**Work item:** Leave out the pictures and give back all the entries exactly as written.

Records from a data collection
- - -
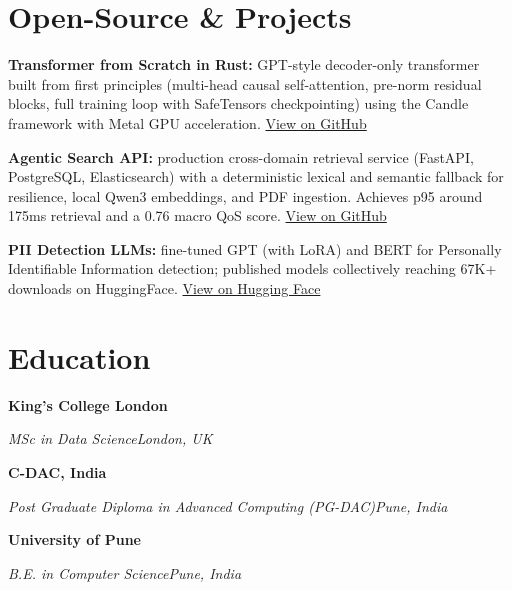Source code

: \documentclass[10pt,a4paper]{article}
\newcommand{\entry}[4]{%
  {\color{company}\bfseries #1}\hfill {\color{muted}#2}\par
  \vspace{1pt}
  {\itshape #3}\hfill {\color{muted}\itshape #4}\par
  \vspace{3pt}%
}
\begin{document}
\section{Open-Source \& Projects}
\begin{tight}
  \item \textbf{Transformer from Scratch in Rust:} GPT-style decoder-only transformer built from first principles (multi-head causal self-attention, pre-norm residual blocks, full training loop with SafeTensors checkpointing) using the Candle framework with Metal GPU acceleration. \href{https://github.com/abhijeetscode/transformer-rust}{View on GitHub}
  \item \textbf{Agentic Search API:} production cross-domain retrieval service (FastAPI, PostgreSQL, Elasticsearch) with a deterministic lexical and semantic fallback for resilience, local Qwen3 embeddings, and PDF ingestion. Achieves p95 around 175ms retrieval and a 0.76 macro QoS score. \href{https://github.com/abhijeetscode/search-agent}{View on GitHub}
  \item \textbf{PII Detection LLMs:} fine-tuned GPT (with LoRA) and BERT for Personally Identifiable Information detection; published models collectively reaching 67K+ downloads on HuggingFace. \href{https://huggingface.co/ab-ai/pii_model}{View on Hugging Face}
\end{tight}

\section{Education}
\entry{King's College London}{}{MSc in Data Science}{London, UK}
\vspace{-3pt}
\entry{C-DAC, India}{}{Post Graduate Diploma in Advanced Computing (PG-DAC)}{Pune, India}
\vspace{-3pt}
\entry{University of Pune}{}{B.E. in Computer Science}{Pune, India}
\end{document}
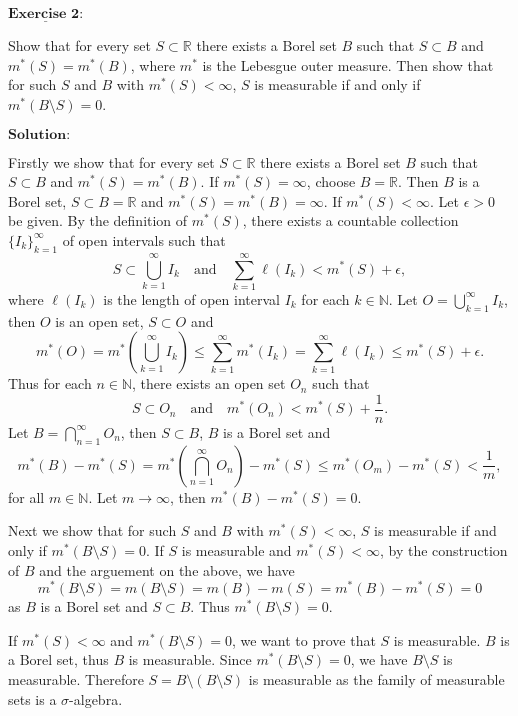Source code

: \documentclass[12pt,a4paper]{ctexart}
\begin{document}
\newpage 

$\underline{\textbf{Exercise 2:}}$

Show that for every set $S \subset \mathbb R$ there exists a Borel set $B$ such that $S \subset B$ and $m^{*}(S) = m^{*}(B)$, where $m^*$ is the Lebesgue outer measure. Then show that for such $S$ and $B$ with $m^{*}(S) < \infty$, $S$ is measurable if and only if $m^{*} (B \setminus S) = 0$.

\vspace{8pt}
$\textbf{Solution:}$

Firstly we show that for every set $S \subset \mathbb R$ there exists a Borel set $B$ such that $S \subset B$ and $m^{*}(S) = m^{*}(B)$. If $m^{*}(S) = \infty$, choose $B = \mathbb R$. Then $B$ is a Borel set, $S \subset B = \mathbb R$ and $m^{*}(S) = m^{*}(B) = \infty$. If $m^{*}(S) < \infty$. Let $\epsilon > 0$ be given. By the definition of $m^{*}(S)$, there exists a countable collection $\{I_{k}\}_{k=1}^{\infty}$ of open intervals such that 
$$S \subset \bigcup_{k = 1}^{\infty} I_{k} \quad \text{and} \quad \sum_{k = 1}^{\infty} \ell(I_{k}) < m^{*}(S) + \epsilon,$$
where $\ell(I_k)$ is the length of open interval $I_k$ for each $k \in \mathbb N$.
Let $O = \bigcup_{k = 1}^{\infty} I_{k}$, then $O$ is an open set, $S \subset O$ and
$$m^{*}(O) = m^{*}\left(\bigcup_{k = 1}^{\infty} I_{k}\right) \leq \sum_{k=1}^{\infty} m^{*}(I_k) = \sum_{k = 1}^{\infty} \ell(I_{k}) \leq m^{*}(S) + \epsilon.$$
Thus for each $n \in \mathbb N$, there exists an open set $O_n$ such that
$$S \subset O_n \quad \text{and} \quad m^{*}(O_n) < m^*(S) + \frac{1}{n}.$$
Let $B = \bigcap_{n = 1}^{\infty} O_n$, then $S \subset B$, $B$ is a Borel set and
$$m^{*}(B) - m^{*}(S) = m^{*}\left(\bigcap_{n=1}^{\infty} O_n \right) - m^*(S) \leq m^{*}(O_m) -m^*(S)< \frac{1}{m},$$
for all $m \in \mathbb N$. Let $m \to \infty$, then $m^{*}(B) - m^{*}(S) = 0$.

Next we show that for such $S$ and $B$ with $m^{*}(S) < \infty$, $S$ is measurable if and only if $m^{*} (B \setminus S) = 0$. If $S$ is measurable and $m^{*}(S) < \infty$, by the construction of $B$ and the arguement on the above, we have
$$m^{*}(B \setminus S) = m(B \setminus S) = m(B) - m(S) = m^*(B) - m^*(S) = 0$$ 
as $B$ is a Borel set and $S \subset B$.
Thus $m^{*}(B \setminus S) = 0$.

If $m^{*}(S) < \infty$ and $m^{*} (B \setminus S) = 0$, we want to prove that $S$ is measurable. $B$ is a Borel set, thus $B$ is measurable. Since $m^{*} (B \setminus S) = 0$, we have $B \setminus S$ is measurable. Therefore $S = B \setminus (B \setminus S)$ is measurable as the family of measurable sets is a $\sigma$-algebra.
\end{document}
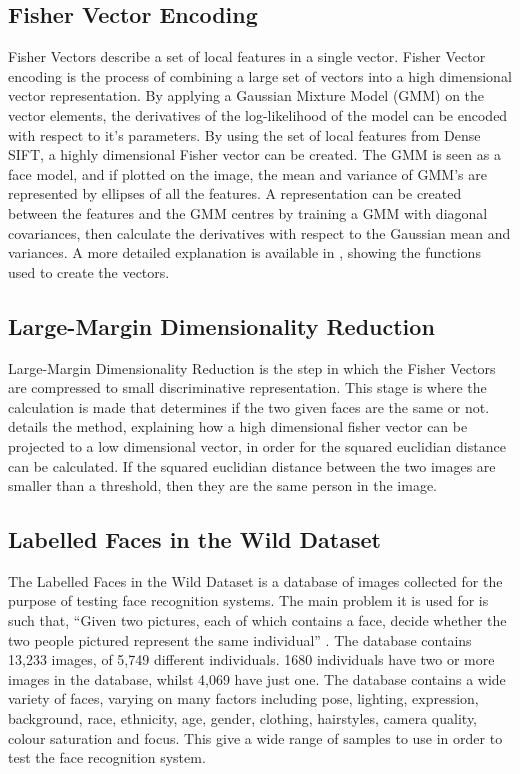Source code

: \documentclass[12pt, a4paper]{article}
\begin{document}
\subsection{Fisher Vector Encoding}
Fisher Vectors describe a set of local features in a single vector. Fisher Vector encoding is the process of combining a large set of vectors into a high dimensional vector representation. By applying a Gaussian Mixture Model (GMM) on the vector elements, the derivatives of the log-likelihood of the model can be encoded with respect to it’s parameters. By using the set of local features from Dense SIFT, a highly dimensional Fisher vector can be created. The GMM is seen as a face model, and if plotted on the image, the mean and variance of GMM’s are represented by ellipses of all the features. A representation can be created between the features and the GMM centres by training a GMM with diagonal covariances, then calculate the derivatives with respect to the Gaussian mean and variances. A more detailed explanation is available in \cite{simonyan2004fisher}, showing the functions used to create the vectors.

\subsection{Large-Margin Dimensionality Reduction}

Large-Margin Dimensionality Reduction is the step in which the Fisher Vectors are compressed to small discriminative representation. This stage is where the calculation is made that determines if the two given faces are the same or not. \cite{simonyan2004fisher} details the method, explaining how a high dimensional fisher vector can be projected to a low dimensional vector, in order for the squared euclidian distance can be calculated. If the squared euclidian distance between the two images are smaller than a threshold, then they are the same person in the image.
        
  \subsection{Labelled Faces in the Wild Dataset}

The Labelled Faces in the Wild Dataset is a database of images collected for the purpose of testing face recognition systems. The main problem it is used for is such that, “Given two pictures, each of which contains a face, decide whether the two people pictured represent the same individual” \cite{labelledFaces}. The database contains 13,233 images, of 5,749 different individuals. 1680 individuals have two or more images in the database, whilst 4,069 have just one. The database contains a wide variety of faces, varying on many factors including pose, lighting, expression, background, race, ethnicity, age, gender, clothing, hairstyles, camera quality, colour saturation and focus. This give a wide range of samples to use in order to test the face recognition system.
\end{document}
- - -
**Written answer:**
Source code

: \documentclass[10pt,a4paper]{article}
\newcommand{\entry}[4]{%
  {\color{company}\bfseries #1}\hfill {\color{muted}#2}\par
  \vspace{1pt}
  {\itshape #3}\hfill {\color{muted}\itshape #4}\par
  \vspace{3pt}%
}
\begin{document}
\section{Open-Source \& Projects}
\begin{tight}
  \item \textbf{Transformer from Scratch in Rust:} GPT-style decoder-only transformer built from first principles (multi-head causal self-attention, pre-norm residual blocks, full training loop with SafeTensors checkpointing) using the Candle framework with Metal GPU acceleration. \href{https://github.com/abhijeetscode/transformer-rust}{View on GitHub}
  \item \textbf{Agentic Search API:} production cross-domain retrieval service (FastAPI, PostgreSQL, Elasticsearch) with a deterministic lexical and semantic fallback for resilience, local Qwen3 embeddings, and PDF ingestion. Achieves p95 around 175ms retrieval and a 0.76 macro QoS score. \href{https://github.com/abhijeetscode/search-agent}{View on GitHub}
  \item \textbf{PII Detection LLMs:} fine-tuned GPT (with LoRA) and BERT for Personally Identifiable Information detection; published models collectively reaching 67K+ downloads on HuggingFace. \href{https://huggingface.co/ab-ai/pii_model}{View on Hugging Face}
\end{tight}

\section{Education}
\entry{King's College London}{}{MSc in Data Science}{London, UK}
\vspace{-3pt}
\entry{C-DAC, India}{}{Post Graduate Diploma in Advanced Computing (PG-DAC)}{Pune, India}
\vspace{-3pt}
\entry{University of Pune}{}{B.E. in Computer Science}{Pune, India}
\end{document}
Source code

: \documentclass[12pt,a4paper]{ctexart}
\begin{document}
\newpage 

$\underline{\textbf{Exercise 2:}}$

Show that for every set $S \subset \mathbb R$ there exists a Borel set $B$ such that $S \subset B$ and $m^{*}(S) = m^{*}(B)$, where $m^*$ is the Lebesgue outer measure. Then show that for such $S$ and $B$ with $m^{*}(S) < \infty$, $S$ is measurable if and only if $m^{*} (B \setminus S) = 0$.

\vspace{8pt}
$\textbf{Solution:}$

Firstly we show that for every set $S \subset \mathbb R$ there exists a Borel set $B$ such that $S \subset B$ and $m^{*}(S) = m^{*}(B)$. If $m^{*}(S) = \infty$, choose $B = \mathbb R$. Then $B$ is a Borel set, $S \subset B = \mathbb R$ and $m^{*}(S) = m^{*}(B) = \infty$. If $m^{*}(S) < \infty$. Let $\epsilon > 0$ be given. By the definition of $m^{*}(S)$, there exists a countable collection $\{I_{k}\}_{k=1}^{\infty}$ of open intervals such that 
$$S \subset \bigcup_{k = 1}^{\infty} I_{k} \quad \text{and} \quad \sum_{k = 1}^{\infty} \ell(I_{k}) < m^{*}(S) + \epsilon,$$
where $\ell(I_k)$ is the length of open interval $I_k$ for each $k \in \mathbb N$.
Let $O = \bigcup_{k = 1}^{\infty} I_{k}$, then $O$ is an open set, $S \subset O$ and
$$m^{*}(O) = m^{*}\left(\bigcup_{k = 1}^{\infty} I_{k}\right) \leq \sum_{k=1}^{\infty} m^{*}(I_k) = \sum_{k = 1}^{\infty} \ell(I_{k}) \leq m^{*}(S) + \epsilon.$$
Thus for each $n \in \mathbb N$, there exists an open set $O_n$ such that
$$S \subset O_n \quad \text{and} \quad m^{*}(O_n) < m^*(S) + \frac{1}{n}.$$
Let $B = \bigcap_{n = 1}^{\infty} O_n$, then $S \subset B$, $B$ is a Borel set and
$$m^{*}(B) - m^{*}(S) = m^{*}\left(\bigcap_{n=1}^{\infty} O_n \right) - m^*(S) \leq m^{*}(O_m) -m^*(S)< \frac{1}{m},$$
for all $m \in \mathbb N$. Let $m \to \infty$, then $m^{*}(B) - m^{*}(S) = 0$.

Next we show that for such $S$ and $B$ with $m^{*}(S) < \infty$, $S$ is measurable if and only if $m^{*} (B \setminus S) = 0$. If $S$ is measurable and $m^{*}(S) < \infty$, by the construction of $B$ and the arguement on the above, we have
$$m^{*}(B \setminus S) = m(B \setminus S) = m(B) - m(S) = m^*(B) - m^*(S) = 0$$ 
as $B$ is a Borel set and $S \subset B$.
Thus $m^{*}(B \setminus S) = 0$.

If $m^{*}(S) < \infty$ and $m^{*} (B \setminus S) = 0$, we want to prove that $S$ is measurable. $B$ is a Borel set, thus $B$ is measurable. Since $m^{*} (B \setminus S) = 0$, we have $B \setminus S$ is measurable. Therefore $S = B \setminus (B \setminus S)$ is measurable as the family of measurable sets is a $\sigma$-algebra.
\end{document}
Source code

: \documentclass[12pt, a4paper]{article}
\begin{document}
\subsection{Fisher Vector Encoding}
Fisher Vectors describe a set of local features in a single vector. Fisher Vector encoding is the process of combining a large set of vectors into a high dimensional vector representation. By applying a Gaussian Mixture Model (GMM) on the vector elements, the derivatives of the log-likelihood of the model can be encoded with respect to it’s parameters. By using the set of local features from Dense SIFT, a highly dimensional Fisher vector can be created. The GMM is seen as a face model, and if plotted on the image, the mean and variance of GMM’s are represented by ellipses of all the features. A representation can be created between the features and the GMM centres by training a GMM with diagonal covariances, then calculate the derivatives with respect to the Gaussian mean and variances. A more detailed explanation is available in \cite{simonyan2004fisher}, showing the functions used to create the vectors.

\subsection{Large-Margin Dimensionality Reduction}

Large-Margin Dimensionality Reduction is the step in which the Fisher Vectors are compressed to small discriminative representation. This stage is where the calculation is made that determines if the two given faces are the same or not. \cite{simonyan2004fisher} details the method, explaining how a high dimensional fisher vector can be projected to a low dimensional vector, in order for the squared euclidian distance can be calculated. If the squared euclidian distance between the two images are smaller than a threshold, then they are the same person in the image.
        
  \subsection{Labelled Faces in the Wild Dataset}

The Labelled Faces in the Wild Dataset is a database of images collected for the purpose of testing face recognition systems. The main problem it is used for is such that, “Given two pictures, each of which contains a face, decide whether the two people pictured represent the same individual” \cite{labelledFaces}. The database contains 13,233 images, of 5,749 different individuals. 1680 individuals have two or more images in the database, whilst 4,069 have just one. The database contains a wide variety of faces, varying on many factors including pose, lighting, expression, background, race, ethnicity, age, gender, clothing, hairstyles, camera quality, colour saturation and focus. This give a wide range of samples to use in order to test the face recognition system.
\end{document}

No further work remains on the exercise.